Ed Cave's 1988 Porsche 911 Carrera
At dawn in the horse country of Cherokee County north of Atlanta, as we position Ed Cave's spectacular 1988 Carrera, a voice from behind a fence asks, "Who are you shooting for?" Before I can answer, he starts asking more questions. Informed questions. Turns out he's got a 930 in the barn.
Cave is used to such attention, be it at the supermarket or the local Porsche club show.
Cave, who absolutely considers himself a Porsche guy, likes to run vintage rallies in his Porsches. He owns three others: a perfect, concours-winning 1973 911S, an "Outlaw" 356 and a 1998 Carrera 2S. Long enamored of the Martini-sponsored, 1978 911 SCRS driven by Björn Waldegaard in the East African Safari Rally, he knew he didn't want a clone of that car.
A lot of people think they want a racecar on the street. There are still a few states left that'll give you a title and plates for one, but beyond an afternoon at the track, the fun starts to fade. From the moment you head home, try to commute or, God forbid, pick up a date, the heat, the cramped quarters, the damned roll cage and the noise would all drive you nuts. It's truly an idea best left a motorhead's fantasy.

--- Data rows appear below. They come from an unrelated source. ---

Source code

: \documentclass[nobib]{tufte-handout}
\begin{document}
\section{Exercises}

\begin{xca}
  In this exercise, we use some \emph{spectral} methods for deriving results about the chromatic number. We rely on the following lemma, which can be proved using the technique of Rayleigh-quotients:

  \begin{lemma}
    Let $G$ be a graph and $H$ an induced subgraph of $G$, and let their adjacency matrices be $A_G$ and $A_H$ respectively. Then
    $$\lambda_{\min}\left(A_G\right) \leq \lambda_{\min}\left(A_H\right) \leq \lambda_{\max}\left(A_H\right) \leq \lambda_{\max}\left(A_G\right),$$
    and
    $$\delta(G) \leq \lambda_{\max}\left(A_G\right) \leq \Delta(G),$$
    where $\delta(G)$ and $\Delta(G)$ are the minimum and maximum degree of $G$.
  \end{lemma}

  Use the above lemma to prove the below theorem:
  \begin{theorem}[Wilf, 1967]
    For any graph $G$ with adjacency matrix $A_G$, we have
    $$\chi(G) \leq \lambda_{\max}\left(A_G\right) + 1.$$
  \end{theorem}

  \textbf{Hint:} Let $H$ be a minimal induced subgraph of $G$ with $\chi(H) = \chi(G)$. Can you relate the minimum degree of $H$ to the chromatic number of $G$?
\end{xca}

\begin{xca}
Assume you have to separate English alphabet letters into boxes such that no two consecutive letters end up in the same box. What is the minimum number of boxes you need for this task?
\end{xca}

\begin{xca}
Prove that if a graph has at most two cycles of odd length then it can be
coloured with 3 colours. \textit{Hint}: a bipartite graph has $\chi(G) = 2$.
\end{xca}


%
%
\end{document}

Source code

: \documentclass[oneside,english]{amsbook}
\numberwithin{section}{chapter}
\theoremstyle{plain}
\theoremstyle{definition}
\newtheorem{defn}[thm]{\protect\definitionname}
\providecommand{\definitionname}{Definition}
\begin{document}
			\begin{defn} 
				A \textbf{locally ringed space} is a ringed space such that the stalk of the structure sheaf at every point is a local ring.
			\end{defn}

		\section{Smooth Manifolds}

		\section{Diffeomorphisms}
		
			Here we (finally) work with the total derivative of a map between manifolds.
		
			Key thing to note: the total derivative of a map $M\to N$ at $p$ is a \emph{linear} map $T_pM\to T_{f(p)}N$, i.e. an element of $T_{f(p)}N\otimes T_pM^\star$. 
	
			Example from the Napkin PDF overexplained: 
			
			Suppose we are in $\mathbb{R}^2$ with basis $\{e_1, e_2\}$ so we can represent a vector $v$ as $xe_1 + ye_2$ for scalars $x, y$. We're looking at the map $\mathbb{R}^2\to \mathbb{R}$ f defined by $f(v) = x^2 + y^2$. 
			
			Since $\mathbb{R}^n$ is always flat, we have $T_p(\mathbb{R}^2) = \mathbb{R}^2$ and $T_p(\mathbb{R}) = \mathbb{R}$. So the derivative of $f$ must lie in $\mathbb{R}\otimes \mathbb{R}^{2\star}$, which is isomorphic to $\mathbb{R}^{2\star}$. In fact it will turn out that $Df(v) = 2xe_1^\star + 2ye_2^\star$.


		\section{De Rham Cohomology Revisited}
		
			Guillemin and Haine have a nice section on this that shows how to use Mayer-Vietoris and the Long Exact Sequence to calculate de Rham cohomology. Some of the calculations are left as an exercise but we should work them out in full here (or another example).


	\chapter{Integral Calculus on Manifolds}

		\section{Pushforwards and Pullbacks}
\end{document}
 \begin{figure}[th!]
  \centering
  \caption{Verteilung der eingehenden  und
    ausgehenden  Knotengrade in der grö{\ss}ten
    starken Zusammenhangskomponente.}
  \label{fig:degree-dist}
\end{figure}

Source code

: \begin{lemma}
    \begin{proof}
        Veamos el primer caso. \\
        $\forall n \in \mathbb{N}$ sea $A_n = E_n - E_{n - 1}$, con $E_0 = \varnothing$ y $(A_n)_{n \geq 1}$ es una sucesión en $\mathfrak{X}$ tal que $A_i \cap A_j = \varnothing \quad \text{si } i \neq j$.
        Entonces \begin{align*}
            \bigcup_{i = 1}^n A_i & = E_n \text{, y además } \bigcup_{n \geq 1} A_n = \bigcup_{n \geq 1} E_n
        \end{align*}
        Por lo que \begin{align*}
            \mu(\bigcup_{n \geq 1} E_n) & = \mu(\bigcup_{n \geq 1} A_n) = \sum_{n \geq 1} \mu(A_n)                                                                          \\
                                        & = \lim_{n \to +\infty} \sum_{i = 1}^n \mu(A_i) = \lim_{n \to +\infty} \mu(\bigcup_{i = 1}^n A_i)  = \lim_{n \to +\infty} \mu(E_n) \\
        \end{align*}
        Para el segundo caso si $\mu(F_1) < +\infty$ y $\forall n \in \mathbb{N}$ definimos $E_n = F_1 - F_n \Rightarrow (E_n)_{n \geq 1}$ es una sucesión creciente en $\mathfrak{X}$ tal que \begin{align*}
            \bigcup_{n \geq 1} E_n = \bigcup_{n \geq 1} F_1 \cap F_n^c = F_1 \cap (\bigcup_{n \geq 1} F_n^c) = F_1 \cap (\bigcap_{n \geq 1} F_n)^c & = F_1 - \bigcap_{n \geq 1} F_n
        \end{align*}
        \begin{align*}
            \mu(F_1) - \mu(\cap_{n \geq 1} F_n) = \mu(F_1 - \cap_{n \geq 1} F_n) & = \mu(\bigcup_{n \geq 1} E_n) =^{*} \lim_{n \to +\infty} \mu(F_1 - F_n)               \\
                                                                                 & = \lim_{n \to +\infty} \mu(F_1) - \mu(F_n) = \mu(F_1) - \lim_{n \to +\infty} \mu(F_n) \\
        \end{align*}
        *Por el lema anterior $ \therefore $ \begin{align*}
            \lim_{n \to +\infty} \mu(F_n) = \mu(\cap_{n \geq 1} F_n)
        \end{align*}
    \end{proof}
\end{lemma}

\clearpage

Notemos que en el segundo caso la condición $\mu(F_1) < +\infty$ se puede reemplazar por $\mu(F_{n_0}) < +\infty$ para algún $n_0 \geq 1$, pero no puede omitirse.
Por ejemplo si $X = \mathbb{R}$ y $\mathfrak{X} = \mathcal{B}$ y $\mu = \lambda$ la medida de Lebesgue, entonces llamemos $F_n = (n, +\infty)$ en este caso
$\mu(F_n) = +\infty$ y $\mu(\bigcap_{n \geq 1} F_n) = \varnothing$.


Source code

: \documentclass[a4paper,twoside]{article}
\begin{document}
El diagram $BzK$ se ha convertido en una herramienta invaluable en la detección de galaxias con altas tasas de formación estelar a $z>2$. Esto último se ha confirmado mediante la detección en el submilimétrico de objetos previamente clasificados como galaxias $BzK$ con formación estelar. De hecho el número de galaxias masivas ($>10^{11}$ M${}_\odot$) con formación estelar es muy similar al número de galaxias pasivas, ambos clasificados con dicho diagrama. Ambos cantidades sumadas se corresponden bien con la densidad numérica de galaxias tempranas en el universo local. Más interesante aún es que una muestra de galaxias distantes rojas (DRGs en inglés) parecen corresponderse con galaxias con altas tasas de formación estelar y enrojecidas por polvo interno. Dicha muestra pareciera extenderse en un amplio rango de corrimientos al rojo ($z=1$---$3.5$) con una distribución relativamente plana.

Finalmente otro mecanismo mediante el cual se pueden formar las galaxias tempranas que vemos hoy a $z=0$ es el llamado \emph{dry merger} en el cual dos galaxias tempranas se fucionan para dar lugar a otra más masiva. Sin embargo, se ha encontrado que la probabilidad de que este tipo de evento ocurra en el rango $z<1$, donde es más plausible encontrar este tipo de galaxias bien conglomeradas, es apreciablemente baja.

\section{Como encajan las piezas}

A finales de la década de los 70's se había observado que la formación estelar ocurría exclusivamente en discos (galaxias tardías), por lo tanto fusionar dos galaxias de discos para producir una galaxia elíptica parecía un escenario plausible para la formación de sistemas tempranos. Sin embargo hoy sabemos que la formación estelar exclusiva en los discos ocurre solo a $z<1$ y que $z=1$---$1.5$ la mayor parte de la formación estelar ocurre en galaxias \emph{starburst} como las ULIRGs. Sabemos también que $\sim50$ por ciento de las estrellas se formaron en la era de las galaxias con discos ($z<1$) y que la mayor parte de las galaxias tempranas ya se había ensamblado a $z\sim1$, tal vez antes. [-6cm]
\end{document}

But who's to say that you can't have the effect of driving a racecar on the street? Enter the tribute car.
Cave caught wind of a Martini-liveried tribute car on the West Coast and contacted the builder, AutoKennel of Costa Mesa, Calif. With that first one sold, Cave easily talked AutoKennel owner Paul Kramer into building another one. With his background as a successful interior designer, Cave wanted to make a few changes to suit his taste. Most of all he wanted everyday reliability, but something still robust enough to tackle the back roads.
Kramer located a white 1988 Carrera with just one previous owner in its 138,000 miles and immediately set about disassembling the car to its elemental bits, removing the drivetrain and suspension and gutting the interior with the exception of the dash and headliner.
The motor was solid, but a top-end rebuild with new seals and gaskets, along with a rebuild on the G50 gearbox, were in order. Intent on maintaining reliability, Kramer pretty much left the 3.2-liter motor stock beyond some exhaust mods and leaving a performance chip in place. "The goal is everyday usage," he insists. Fortunately, with an estimated extra 20 hp on top of the stock 214 and an overall weight savings of around 100 pounds, this car accelerates with plenty of verve.
In place of the stock seats, AutoKennel fitted custom Scheel units with Recaro sliders and perforated leather with Martini-colored welting and patches. The removal of the rear seats and the installation of lightweight, early-911-style carpets, RS-style door panels and a reproduction 911 ST roll bar add tons to the race feel. In place of the original center console and factory shifter sits a bootless WEVO short-throw shifter with its upper mechanism exposed. A MOMO Prototipo wheel completes the driver controls.
In place of the stereo, the dash displays a pair of period-correct Heuer rally stopwatches as well as a super accurate, modern Monit TC-2 rally computer, making Cave's car "equipped" in TSD parlance. But he didn't completely banish tunes from the 911. Behind the Monit unit, Kramer hid a modern stereo with an iPod connector in the ashtray. Tune management comes via remote control, with an IR pickup barely visible next to the rally computer. It's a pretty slick setup that you'd never notice without prior knowledge.